Step 9. Result: the 3-panel diagnostic#

Drawing helpers live in a sibling _pfactor_deep_figure module so the plumbing stays out of the rendered case study. The subtitle threads live runtime values: train/val subject counts, epochs, and best val r averaged across seeds.

from _pfactor_deep_figure import draw_pfactor_deep_figure

fig = draw_pfactor_deep_figure(
    train_curves={
        "epochs": EPOCH_AXIS,
        "train_loss": train_loss_curve,
        "val_loss": val_loss_curve,
        "val_r": val_r_curve,
    },
    y_true_subj=y_va,
    y_pred_subj=last_val_pred,
    saliency_map=saliency_map,
    channel_names=CH_NAMES,
    subject_ids=subj_va,
    sfreq=SFREQ,
    n_train_subjects=n_train_subjects,
    n_val_subjects=n_val_subjects,
    plot_id="project_pfactor_deep",
)
plt.show()

fig_metrics = fig._eegdash_pfactor_deep_metrics
print(
    f"figure metrics: r={fig_metrics['pearson_r']:+.3f} | "
    f"R^2={fig_metrics['r2']:+.3f} | MAE={fig_metrics['mae']:.3f} | "
    f"best_val_r={fig_metrics['best_val_r']:+.3f} | n_subjects={fig_metrics['n_subjects']}"
)

Step 10. A common mistake, and how to recover#

Run. Wiring p_factor into a regression head as strings is a frequent slip when CSV loaders skip dtype hints; the model then refuses to backprop. We trigger it with try/except so the failure mode is visible (Nederbragt et al. 2020, doi:10.1371/journal.pcbi.1008090).

try:
    bad_y = meta["p_factor"].astype(str).to_numpy()
    torch.tensor(bad_y[:BATCH_SIZE], dtype=torch.float32)
except (ValueError, TypeError) as exc:
    print(f"Caught {type(exc).__name__}: {str(exc)[:90]}")
    fixed = pd.to_numeric(meta["p_factor"], errors="coerce").to_numpy()
    fixed_t = torch.from_numpy(fixed[:BATCH_SIZE]).float()
    print(
        f"Recovery: cast p_factor to float (dtype={fixed.dtype}); shape={tuple(fixed_t.shape)}."
    )

Step 11. Modify: from-scratch -> linear-probe -> full-finetune#

Modify (concept). This script ran the from-scratch regime; cousin tutorial plot_73 carries the recipe for linear-probe and full-finetune. To extend: pretrain the same EEGConformer on a related task, reload the encoder with strict=False, toggle requires_grad on the head only (linear-probe) or on every parameter (full-finetune), keep the rest constant, and compare best_val_r and gap-vs-from-scratch on the same 3-panel figure.

Wrap-up#

We trained a small braindecode.models.EEGConformer end-to-end on a Challenge-shaped windowed table, kept the cross-subject split strict, recorded train/val curves and val r across two seeds, scored the held-out subjects, and pulled a saliency map back through the network. The p-factor signal in EEG is genuinely faint and p_factor is a derived score, not a diagnosis; any clinical framing belongs in a follow-up study with much larger N.

Try it yourself#

  • Swap braindecode.models.EEGConformer for braindecode.models.ShallowFBCSPNet and rerun.

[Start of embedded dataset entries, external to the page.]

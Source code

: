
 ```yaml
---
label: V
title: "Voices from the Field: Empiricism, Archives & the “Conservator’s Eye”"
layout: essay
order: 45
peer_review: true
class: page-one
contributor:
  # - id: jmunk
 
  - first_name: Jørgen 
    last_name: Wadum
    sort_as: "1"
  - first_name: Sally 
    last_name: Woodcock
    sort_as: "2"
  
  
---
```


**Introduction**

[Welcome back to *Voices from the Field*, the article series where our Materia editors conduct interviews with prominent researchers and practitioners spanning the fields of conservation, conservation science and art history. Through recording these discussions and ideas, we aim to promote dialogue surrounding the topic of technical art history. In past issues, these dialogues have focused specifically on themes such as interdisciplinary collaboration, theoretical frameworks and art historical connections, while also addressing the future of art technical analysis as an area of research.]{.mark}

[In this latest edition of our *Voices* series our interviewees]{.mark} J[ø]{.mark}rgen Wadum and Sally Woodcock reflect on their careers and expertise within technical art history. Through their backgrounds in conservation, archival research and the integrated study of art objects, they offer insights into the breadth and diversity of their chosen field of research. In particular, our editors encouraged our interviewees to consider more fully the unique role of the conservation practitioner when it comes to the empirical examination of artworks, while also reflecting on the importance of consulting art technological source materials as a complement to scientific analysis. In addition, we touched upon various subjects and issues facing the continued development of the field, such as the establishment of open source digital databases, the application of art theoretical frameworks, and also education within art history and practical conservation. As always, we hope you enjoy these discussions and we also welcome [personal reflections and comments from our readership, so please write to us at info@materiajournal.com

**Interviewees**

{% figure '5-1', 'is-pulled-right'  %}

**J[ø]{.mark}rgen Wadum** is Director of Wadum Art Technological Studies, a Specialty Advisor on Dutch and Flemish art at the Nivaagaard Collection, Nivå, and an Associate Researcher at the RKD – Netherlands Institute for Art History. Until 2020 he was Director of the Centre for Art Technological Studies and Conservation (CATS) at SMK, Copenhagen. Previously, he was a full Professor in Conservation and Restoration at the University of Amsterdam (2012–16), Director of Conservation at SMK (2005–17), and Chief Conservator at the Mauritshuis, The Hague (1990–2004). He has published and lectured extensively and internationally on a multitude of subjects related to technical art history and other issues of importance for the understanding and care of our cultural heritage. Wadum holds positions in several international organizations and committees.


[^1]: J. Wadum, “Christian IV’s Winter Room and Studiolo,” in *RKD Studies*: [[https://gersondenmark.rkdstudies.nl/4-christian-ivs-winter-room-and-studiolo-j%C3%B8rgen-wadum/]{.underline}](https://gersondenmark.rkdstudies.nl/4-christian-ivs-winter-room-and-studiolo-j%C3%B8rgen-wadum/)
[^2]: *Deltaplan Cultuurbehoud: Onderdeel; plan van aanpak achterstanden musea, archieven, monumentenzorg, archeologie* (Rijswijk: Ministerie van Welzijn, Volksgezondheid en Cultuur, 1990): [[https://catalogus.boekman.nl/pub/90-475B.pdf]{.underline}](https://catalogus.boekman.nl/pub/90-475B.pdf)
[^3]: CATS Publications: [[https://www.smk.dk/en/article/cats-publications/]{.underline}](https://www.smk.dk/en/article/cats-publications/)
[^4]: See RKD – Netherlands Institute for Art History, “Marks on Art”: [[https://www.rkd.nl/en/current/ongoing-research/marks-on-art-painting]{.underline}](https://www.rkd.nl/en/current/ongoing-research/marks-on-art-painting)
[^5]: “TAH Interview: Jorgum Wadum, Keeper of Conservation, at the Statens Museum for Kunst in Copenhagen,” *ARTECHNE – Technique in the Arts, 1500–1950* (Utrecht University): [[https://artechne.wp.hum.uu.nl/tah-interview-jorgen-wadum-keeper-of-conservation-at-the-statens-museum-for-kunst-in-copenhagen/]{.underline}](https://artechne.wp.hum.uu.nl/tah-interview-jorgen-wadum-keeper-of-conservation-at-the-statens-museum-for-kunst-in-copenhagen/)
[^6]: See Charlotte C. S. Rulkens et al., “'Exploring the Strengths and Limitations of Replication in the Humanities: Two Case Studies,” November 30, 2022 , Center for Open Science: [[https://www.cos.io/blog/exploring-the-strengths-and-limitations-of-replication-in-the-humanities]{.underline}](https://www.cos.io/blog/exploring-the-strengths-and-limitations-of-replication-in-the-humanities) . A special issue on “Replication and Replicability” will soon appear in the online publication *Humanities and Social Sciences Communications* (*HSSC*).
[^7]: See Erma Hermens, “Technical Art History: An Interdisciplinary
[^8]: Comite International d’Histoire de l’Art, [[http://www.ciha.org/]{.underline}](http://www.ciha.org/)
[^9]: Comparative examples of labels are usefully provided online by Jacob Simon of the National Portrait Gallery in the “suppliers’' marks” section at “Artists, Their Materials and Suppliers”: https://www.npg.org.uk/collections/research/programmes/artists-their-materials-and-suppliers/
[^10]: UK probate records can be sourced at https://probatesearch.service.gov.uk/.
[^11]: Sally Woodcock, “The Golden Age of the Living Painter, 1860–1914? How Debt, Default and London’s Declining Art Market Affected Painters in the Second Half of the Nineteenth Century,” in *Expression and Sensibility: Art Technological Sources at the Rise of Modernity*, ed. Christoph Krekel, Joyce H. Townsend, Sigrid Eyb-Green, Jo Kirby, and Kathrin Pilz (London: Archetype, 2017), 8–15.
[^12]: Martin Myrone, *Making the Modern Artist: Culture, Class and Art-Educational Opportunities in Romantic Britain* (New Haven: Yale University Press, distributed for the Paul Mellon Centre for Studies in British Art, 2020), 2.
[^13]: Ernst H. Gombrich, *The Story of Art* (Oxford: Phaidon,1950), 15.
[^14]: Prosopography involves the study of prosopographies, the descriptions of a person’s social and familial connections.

  • Bump N_SEEDS to 5 and report the 5-seed mean r +/- SE.

  • Replace the synthetic windows with a real ds005505 query (/auto_examples/tutorials/10_core_workflow/plot_10_preprocess_and_window).

  • Pretrain on eyes-open vs eyes-closed and run linear-probe; compare best_val_r with the from-scratch run from this script.

References#

See References for the centralised bibliography of papers cited above. Add or amend an entry once in docs/source/refs.bib; every tutorial inherits the update.